Some works suggest that the ecological interpretation of metabarcoding
data can be relatively robust to the threshold selected for sequence
clustering. For instance, Botnen et al. (2018) used thresholds ranging
from 0.87 to 0.99 of sequence similarity to analyze multiple microbial
communities, and they obtained community structures highly coherent
across thresholds. Nevertheless, levels of alpha diversity can be
heavily impacted by the threshold selection. Ideally, the threshold used
for clustering would depend on a trade-off between MOTU over-splitting
and MOTU over-merging. A growing number of markers are currently being
used in metabarcoding studies (Taberlet et al. 2018), with some allowing
broad-scale biodiversity assessment but having limited taxonomic
resolution (e.g. 18S rDNA primers amplifying all eukaryotes; Guardiola
et al. 2015) and others being highly specific to one single class or
even family (e.g. Baamrane et al. 2012, Ficetola et al. 2021).
Biodiversity surveys generally aim to generate a set of MOTUs that are
each associated with a unique taxon, and with all taxa situated at the
same level in the taxonomic tree, to facilitate comparisons. In these
conditions, optimal clustering thresholds probably strongly differ
across markers. One can for example expect high similarity thresholds
for highly conserved markers, and lower clustering thresholds for
markers showing high intraspecific variability (Kunin et al. 2010, Brown
et al. 2015). However, there is limited quantitative assessment of how
optimal clustering thresholds vary across markers (but see Alberdi et
al. 2018).
In this study, we analyzed sequences from a public database (EMBL) to
identify clustering thresholds for different markers and under different
criteria. We considered eight metabarcoding markers (Table 1), ranging
from generalist ones (e.g. a 16S rDNA-based marker targeting Bacteria
and a 18S rDNA-based marker targeting Eukaryota) to more specific
markers (e.g. markers specific of earthworms, insects or springtails).
We evaluated how clustering thresholds can change for each taxonomic
group, depending on the criterion adopted to set the threshold. We used
two alternative strategies to identify thresholds, each time with
different objectives in mind. First, following a procedure similar to
the one adopted in barcoding studies (Meyer and Paulay 2005), we
compared the distribution probabilities of sequence similarities among
different individuals of the same species and among different species of
the same genus to identify thresholds: i ) minimizing the risk
that different sequences of the same species are split in different
MOTUs (i.e. risk of over-splitting); ii ) minimizing the risk that
distinct but related species are clustered in the same MOTU (i.e. risk
of over-merging); iii ) balancing the risk of over-splitting and
over-merging (Figure 1A).
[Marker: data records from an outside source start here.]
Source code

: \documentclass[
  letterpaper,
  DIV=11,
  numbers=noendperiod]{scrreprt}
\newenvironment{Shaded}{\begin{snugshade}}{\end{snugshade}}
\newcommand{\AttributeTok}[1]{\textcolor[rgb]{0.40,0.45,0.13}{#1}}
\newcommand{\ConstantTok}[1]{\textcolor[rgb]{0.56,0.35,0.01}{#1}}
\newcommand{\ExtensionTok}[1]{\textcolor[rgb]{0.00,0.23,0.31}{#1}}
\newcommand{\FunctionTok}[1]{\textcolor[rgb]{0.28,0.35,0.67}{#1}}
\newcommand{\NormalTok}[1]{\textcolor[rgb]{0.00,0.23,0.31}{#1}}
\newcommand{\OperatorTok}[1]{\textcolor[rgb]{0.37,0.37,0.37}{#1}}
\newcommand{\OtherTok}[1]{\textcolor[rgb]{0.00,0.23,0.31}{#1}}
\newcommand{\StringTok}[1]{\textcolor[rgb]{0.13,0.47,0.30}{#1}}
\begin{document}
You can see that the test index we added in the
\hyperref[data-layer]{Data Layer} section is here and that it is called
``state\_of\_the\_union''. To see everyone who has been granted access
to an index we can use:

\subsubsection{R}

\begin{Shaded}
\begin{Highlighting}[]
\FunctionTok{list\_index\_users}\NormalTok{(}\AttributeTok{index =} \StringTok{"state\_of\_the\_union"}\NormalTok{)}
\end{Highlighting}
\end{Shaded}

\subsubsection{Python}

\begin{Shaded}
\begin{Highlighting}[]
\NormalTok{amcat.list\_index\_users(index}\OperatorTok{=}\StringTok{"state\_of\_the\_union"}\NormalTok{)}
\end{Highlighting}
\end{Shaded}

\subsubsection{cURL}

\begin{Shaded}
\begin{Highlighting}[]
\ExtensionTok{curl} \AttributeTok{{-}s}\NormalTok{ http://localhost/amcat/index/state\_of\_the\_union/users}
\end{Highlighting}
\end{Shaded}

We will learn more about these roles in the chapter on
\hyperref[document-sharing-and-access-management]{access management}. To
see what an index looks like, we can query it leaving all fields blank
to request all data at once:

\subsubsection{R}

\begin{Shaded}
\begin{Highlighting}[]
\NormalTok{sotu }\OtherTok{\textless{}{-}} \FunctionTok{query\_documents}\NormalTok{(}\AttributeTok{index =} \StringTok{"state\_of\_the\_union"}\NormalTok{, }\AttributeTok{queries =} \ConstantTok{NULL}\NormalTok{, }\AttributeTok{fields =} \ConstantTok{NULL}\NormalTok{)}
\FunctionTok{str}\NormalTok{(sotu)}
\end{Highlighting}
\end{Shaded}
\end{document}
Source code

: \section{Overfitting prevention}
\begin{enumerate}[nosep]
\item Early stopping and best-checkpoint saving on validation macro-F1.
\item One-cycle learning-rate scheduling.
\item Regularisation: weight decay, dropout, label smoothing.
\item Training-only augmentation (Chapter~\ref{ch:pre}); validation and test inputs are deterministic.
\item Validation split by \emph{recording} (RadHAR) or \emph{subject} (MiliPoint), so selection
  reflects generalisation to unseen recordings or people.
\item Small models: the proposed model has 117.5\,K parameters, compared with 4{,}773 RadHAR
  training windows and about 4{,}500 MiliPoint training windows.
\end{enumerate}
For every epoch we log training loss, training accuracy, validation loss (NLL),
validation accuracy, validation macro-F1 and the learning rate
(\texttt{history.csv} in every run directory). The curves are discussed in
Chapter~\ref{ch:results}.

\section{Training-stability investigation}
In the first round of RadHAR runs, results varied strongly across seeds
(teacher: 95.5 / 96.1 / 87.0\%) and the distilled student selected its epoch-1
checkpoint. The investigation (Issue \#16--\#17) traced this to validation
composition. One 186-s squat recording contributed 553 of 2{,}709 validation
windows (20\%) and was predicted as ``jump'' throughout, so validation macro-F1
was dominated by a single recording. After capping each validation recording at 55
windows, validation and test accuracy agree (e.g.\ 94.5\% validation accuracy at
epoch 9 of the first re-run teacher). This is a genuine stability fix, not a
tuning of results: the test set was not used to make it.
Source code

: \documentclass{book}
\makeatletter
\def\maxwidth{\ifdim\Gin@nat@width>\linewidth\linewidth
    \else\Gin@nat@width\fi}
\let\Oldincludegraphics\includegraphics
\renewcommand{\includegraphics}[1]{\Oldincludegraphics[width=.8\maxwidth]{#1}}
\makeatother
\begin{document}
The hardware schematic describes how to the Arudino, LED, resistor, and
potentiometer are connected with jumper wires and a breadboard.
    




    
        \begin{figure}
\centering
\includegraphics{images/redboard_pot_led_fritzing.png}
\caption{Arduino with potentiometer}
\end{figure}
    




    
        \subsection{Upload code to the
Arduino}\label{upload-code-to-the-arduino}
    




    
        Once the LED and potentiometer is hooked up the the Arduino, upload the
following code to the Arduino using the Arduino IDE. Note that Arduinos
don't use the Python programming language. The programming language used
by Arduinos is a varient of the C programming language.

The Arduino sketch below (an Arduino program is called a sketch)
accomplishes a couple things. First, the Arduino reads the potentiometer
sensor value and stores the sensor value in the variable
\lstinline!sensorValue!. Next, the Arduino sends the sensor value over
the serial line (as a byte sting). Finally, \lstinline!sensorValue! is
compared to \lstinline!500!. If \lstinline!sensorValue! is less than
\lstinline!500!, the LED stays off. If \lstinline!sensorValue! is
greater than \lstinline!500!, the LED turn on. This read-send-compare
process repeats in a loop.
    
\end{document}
Second, we calculated the over-splitting and
over-merging rates of the studied markers for a range of clustering
thresholds, to identify values that minimize the two error rates (Figure
1B). We expect that, if researchers want to minimize over-splitting,
they should select lower clustering thresholds than if they want to
minimize over-merging. Furthermore, we expect higher clustering
threshold values for generalist markers compared to markers targeting
one class or more restricted taxonomic groups, because of the lower
taxonomic resolution and slower evolutionary rate of the former.